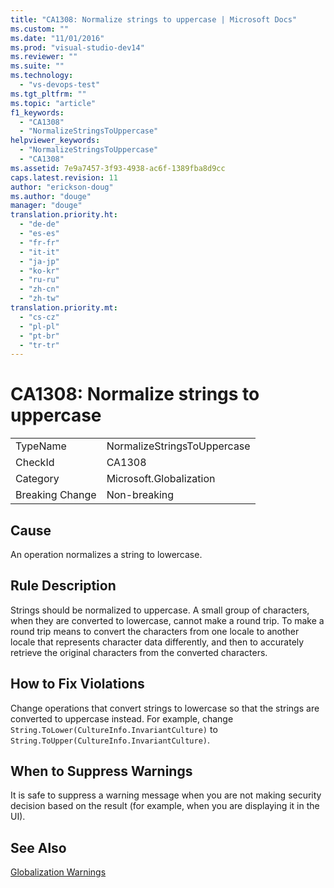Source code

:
 ```yaml
---
title: "CA1308: Normalize strings to uppercase | Microsoft Docs"
ms.custom: ""
ms.date: "11/01/2016"
ms.prod: "visual-studio-dev14"
ms.reviewer: ""
ms.suite: ""
ms.technology: 
  - "vs-devops-test"
ms.tgt_pltfrm: ""
ms.topic: "article"
f1_keywords: 
  - "CA1308"
  - "NormalizeStringsToUppercase"
helpviewer_keywords: 
  - "NormalizeStringsToUppercase"
  - "CA1308"
ms.assetid: 7e9a7457-3f93-4938-ac6f-1389fba8d9cc
caps.latest.revision: 11
author: "erickson-doug"
ms.author: "douge"
manager: "douge"
translation.priority.ht: 
  - "de-de"
  - "es-es"
  - "fr-fr"
  - "it-it"
  - "ja-jp"
  - "ko-kr"
  - "ru-ru"
  - "zh-cn"
  - "zh-tw"
translation.priority.mt: 
  - "cs-cz"
  - "pl-pl"
  - "pt-br"
  - "tr-tr"
---
```

# CA1308: Normalize strings to uppercase
|||  
|-|-|  
|TypeName|NormalizeStringsToUppercase|  
|CheckId|CA1308|  
|Category|Microsoft.Globalization|  
|Breaking Change|Non-breaking|  
  
## Cause  
 An operation normalizes a string to lowercase.  
  
## Rule Description  
 Strings should be normalized to uppercase. A small group of characters, when they are converted to lowercase, cannot make a round trip. To make a round trip means to convert the characters from one locale to another locale that represents character data differently, and then to accurately retrieve the original characters from the converted characters.  
  
## How to Fix Violations  
 Change operations that convert strings to lowercase so that the strings are converted to uppercase instead. For example, change `String.ToLower(CultureInfo.InvariantCulture)` to `String.ToUpper(CultureInfo.InvariantCulture)`.  
  
## When to Suppress Warnings  
 It is safe to suppress a warning message when you are not making security decision based on the result (for example, when you are displaying it in the UI).  
  
## See Also  
 [Globalization Warnings](../code-quality/globalization-warnings.md)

════

EXERCISE PROMPT → Report how many lines in the data above contain "convert", without any other words.

RESPONSE FOR THIS EXERCISE → 2